#### Exercise objective
Work out the number of lines in the records that include the word "label"; reply with that number alone.
*** Opening Source material ***
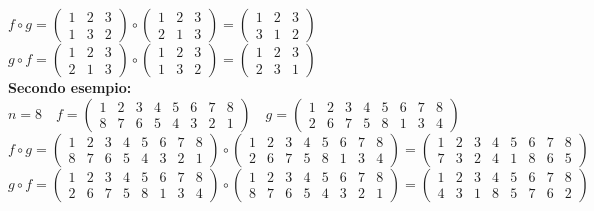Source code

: \documentclass[12pt, letterpaper]{report}
\begin{document}
 		$f \circ g =\begin{pmatrix}
 			1 & 2 & 3 \\
 			1 & 3 & 2
 		\end{pmatrix} \circ   \begin{pmatrix}
 		1 & 2 & 3 \\
 		2 & 1 & 3
 		\end{pmatrix} = \begin{pmatrix}
 			1 & 2 & 3 \\
 			3 & 1 & 2
 		\end{pmatrix}$ \\
 		$g \circ f = \begin{pmatrix}
 			1 & 2 & 3 \\
 			2 & 1 & 3
 		\end{pmatrix} \circ \begin{pmatrix}
 		1 & 2 & 3 \\
 		1 & 3 & 2
 		\end{pmatrix} = \begin{pmatrix}
 		1 & 2 & 3 \\
 		2 & 3 & 1
 		\end{pmatrix}$\\
 		\textbf{Secondo esempio:} \\
 		$n = 8 \quad f = \begin{pmatrix}
 			1 & 2 & 3 & 4 & 5 & 6 & 7 & 8 \\
 			8 & 7 & 6 & 5 & 4 & 3 & 2 & 1
 		\end{pmatrix} \quad g = \begin{pmatrix}
 		1 & 2 & 3 & 4 & 5 & 6 & 7 & 8 \\
 		2 & 6 & 7 & 5 & 8 & 1 & 3 & 4
 		\end{pmatrix}$ \\
 		$f \circ g = \begin{pmatrix}
 			1 & 2 & 3 & 4 & 5 & 6 & 7 & 8 \\
 			8 & 7 & 6 & 5 & 4 & 3 & 2 & 1
 		\end{pmatrix} \circ \begin{pmatrix}
 		1 & 2 & 3 & 4 & 5 & 6 & 7 & 8 \\
 		2 & 6 & 7 & 5 & 8 & 1 & 3 & 4
 		\end{pmatrix} = \begin{pmatrix}
 		1 & 2 & 3 & 4 & 5 & 6 & 7 & 8 \\
 		7 & 3 & 2 & 4 & 1 & 8 & 6 & 5
 		\end{pmatrix}$ \\
 		$g \circ f =\begin{pmatrix}
 			1 & 2 & 3 & 4 & 5 & 6 & 7 & 8 \\
 			2 & 6 & 7 & 5 & 8 & 1 & 3 & 4
 		\end{pmatrix} \circ \begin{pmatrix}
 		1 & 2 & 3 & 4 & 5 & 6 & 7 & 8 \\
 		8 & 7 & 6 & 5 & 4 & 3 & 2 & 1
 		\end{pmatrix} = \begin{pmatrix}
 		1 & 2 & 3 & 4 & 5 & 6 & 7 & 8 \\
 		4 & 3 & 1 & 8 & 5 & 7 & 6 & 2
 		\end{pmatrix} $
\end{document}
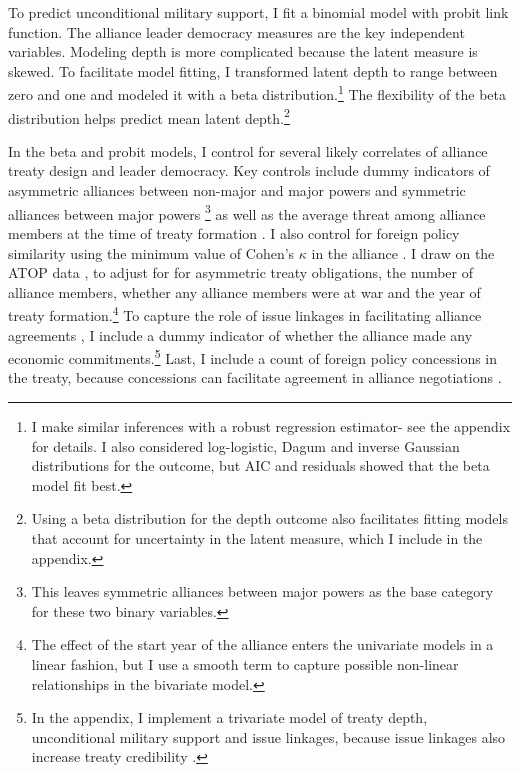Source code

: \documentclass[12pt]{article}
\begin{document}
To predict unconditional military support, I fit a binomial model with probit link function. 
The alliance leader democracy measures are the key independent variables.
Modeling depth is more complicated because the latent measure is skewed.
To facilitate model fitting, I transformed latent depth to range between zero and one and modeled it with a beta distribution.\footnote{I make similar inferences with a robust regression estimator- see the appendix for details. I also considered log-logistic, Dagum and inverse Gaussian distributions for the outcome, but AIC and residuals showed that the beta model fit best.}
The flexibility of the beta distribution helps predict mean latent depth.\footnote{Using a beta distribution for the depth outcome also facilitates fitting models that account for uncertainty in the latent measure, which I include in the appendix.} 


In the beta and probit models, I control for several likely correlates of alliance treaty design and leader democracy. 
Key controls include dummy indicators of asymmetric alliances between non-major and major powers and symmetric alliances between major powers \citep{Mattes2012}\footnote{This leaves symmetric alliances between major powers as the base category for these two binary variables.} as well as the average threat among alliance members at the time of treaty formation \citep{LeedsSavun2007}. 
I also control for foreign policy similarity using the minimum value of Cohen's $\kappa$ in the alliance \citep{Hage2011}.
I draw on the ATOP data \citep{Leedsetal2002}, to adjust for for asymmetric treaty obligations, the number of alliance members, whether any alliance members were at war and the year of treaty formation.\footnote{The effect of the start year of the alliance enters the univariate models in a linear fashion, but I use a smooth term to capture possible non-linear relationships in the bivariate model.}  
To capture the role of issue linkages in facilitating alliance agreements \citep{Poast2012}, I include a dummy indicator of whether the alliance made any economic commitments.\footnote{In the appendix, I implement a trivariate model of treaty depth, unconditional military support and issue linkages, because issue linkages also increase treaty credibility \citep{ Poast2013}.}  
Last, I include a count of foreign policy concessions in the treaty, because concessions can facilitate agreement in alliance negotiations \citep{Johnson2015}. 
\end{document}

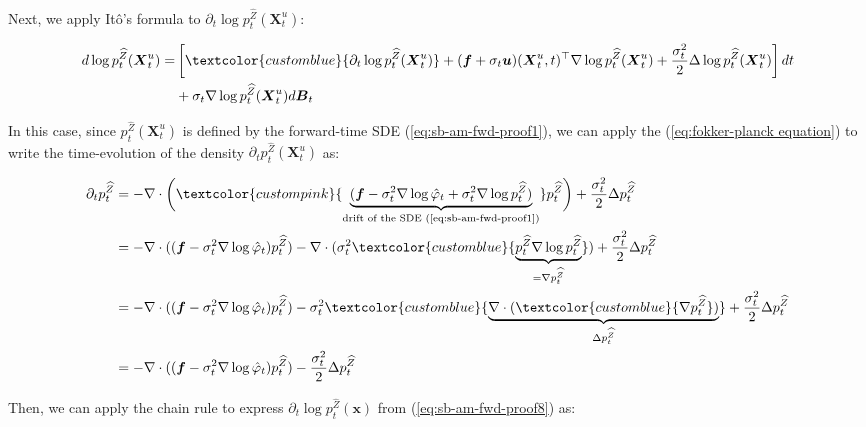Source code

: \documentclass{article}
\newcommand{\bluetext}[1]{\textcolor{customblue}{#1}}
\newcommand{\pinktext}[1]{\textcolor{custompink}{#1}}
\begin{document}
Next, we apply Itô's formula to $\partial_t\log p_t^{\widehat{Z}}(\boldsymbol{X}_t^u)$:
\begin{small}
\begin{align}
    d\log p_t^{\widehat{Z}}(\boldsymbol{X}_t^u)=&\left[\bluetext{\partial_t\log p_t^{\widehat{Z}}(\boldsymbol{X}_t^u)}+(\boldsymbol{f}+\sigma_t\boldsymbol{u})(\boldsymbol{X}_t^u,t)^\top \nabla \log p_t^{\widehat{Z}}(\boldsymbol{X}_t^u)+\frac{\sigma^2_t}{2}\Delta \log p_t^{\widehat{Z}}(\boldsymbol{X}_t^u)\right]dt\nonumber\\
    &+\sigma_t\nabla \log p_t^{\widehat{Z}}(\boldsymbol{X}_t^u)d\boldsymbol{B}_t\label{eq:sb-am-fwd-proof7}
\end{align}
\end{small}
In this case, since $p_t^{\widehat{Z}}(\boldsymbol{X}_t^u)$ is defined by the forward-time SDE (\ref{eq:sb-am-fwd-proof1}), we can apply the (\ref{eq:fokker-planck equation}) to write the time-evolution of the density $\partial_t p_t^{\widehat{Z}}(\boldsymbol{X}_t^u)$ as: 
\begin{small}
\begin{align}
    \partial_tp_t^{\widehat{Z}}&=-\nabla\cdot \bigg(\pinktext{\underbrace{(\boldsymbol{f}-\sigma^2_t\nabla\log\hat\varphi_t+ \sigma_t^2\nabla\log p_t^{\widehat{Z}})}_{\text{drift of the SDE (\ref{eq:sb-am-fwd-proof1})}}}p_t^{\widehat{Z}}\bigg)+\frac{\sigma_t^2}{2}\Delta p_t^{\widehat{Z}}\nonumber\\
    &=-\nabla\cdot ((\boldsymbol{f}-\sigma^2_t\nabla\log\hat\varphi_t)p_t^{\widehat{Z}})-\nabla \cdot (\sigma_t^2\bluetext{\underbrace{p_t^{\widehat{Z}}\nabla\log p_t^{\widehat{Z}}}_{=\nabla p_t^{\widehat{Z}} }})+\frac{\sigma_t^2}{2}\Delta p_t^{\widehat{Z}}\nonumber\\
    &=-\nabla\cdot ((\boldsymbol{f}-\sigma^2_t\nabla\log\hat\varphi_t)p_t^{\widehat{Z}})- \sigma_t^2\bluetext{\underbrace{\nabla \cdot (\bluetext{\nabla p_t^{\widehat{Z}}})}_{\Delta p_t^{\widehat{Z}}}}+\frac{\sigma_t^2}{2}\Delta p_t^{\widehat{Z}}\nonumber\\
    &=-\nabla\cdot ((\boldsymbol{f}-\sigma^2_t\nabla\log\hat\varphi_t)p_t^{\widehat{Z}})- \frac{\sigma_t^2}{2}\Delta p_t^{\widehat{Z}}\label{eq:sb-am-fwd-proof8}
\end{align}
\end{small}
Then, we can apply the chain rule to express $\partial_t\log p_t^{\widehat{Z}}(\boldsymbol{x})$ from (\ref{eq:sb-am-fwd-proof8}) as: 
\end{document}
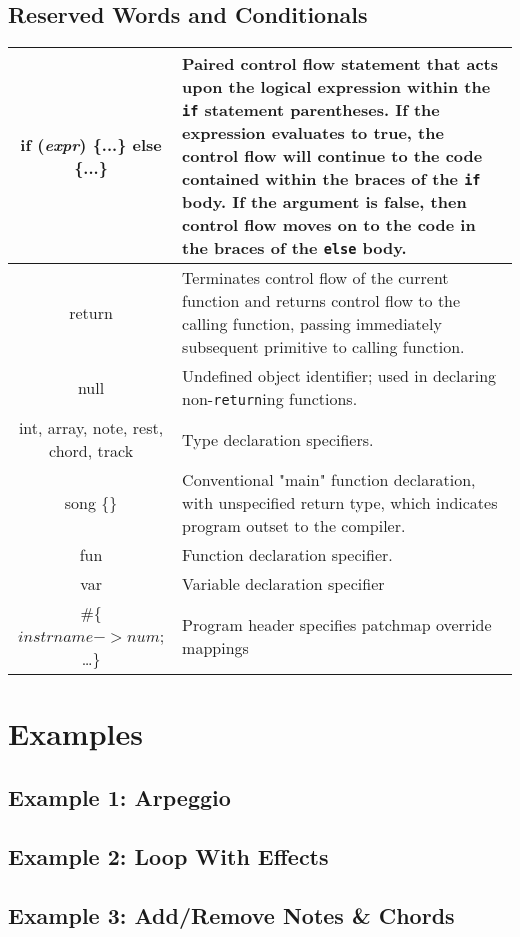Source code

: \documentclass[letterpaper]{article}
\begin{document}
\begin{samepage}
\subsection{Reserved Words and Conditionals}
\begin{table}[H]
\centering
\begin{tabularx}{.75\textwidth}{|c|X|}
\hline
if (\textit{expr}) \{...\} else \{...\}& Paired control flow statement that acts upon the logical expression within the \texttt{if} statement parentheses. If the expression evaluates to true, the control flow will continue to the code contained within the braces of the \texttt{if} body. If the argument is false, then control flow moves on to the code in the braces of the \texttt{else} body. \\
\hline
return & Terminates control flow of the current function and returns control flow to the calling function, passing immediately subsequent primitive to calling function.\\
\hline
null & Undefined object identifier; used in declaring non-\texttt{return}ing functions. \\
\hline
int, array, note, rest, chord, track & Type declaration specifiers.\\
\hline
song \{\} & Conventional "main" function declaration, with unspecified return type, which indicates program outset to the compiler.\\
\hline
fun & Function declaration specifier.\\
\hline
var & Variable declaration specifier\\
\hline
\#\{ $instrname -> num$; \ldots \} & Program header specifies patchmap override mappings\\
\hline
\end{tabularx}
\end{table}
\end{samepage}

\section{Examples}

\begin{minipage}{\linewidth}
\subsection{Example 1: Arpeggio}

\end{minipage}

\begin{minipage}{\linewidth}
\subsection{Example 2: Loop With Effects}

\end{minipage}

\begin{minipage}{\linewidth}
\subsection{Example 3: Add/Remove Notes \& Chords}

\end{minipage}
\end{document}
*** Closing Source material ***
#### Answer to this task
2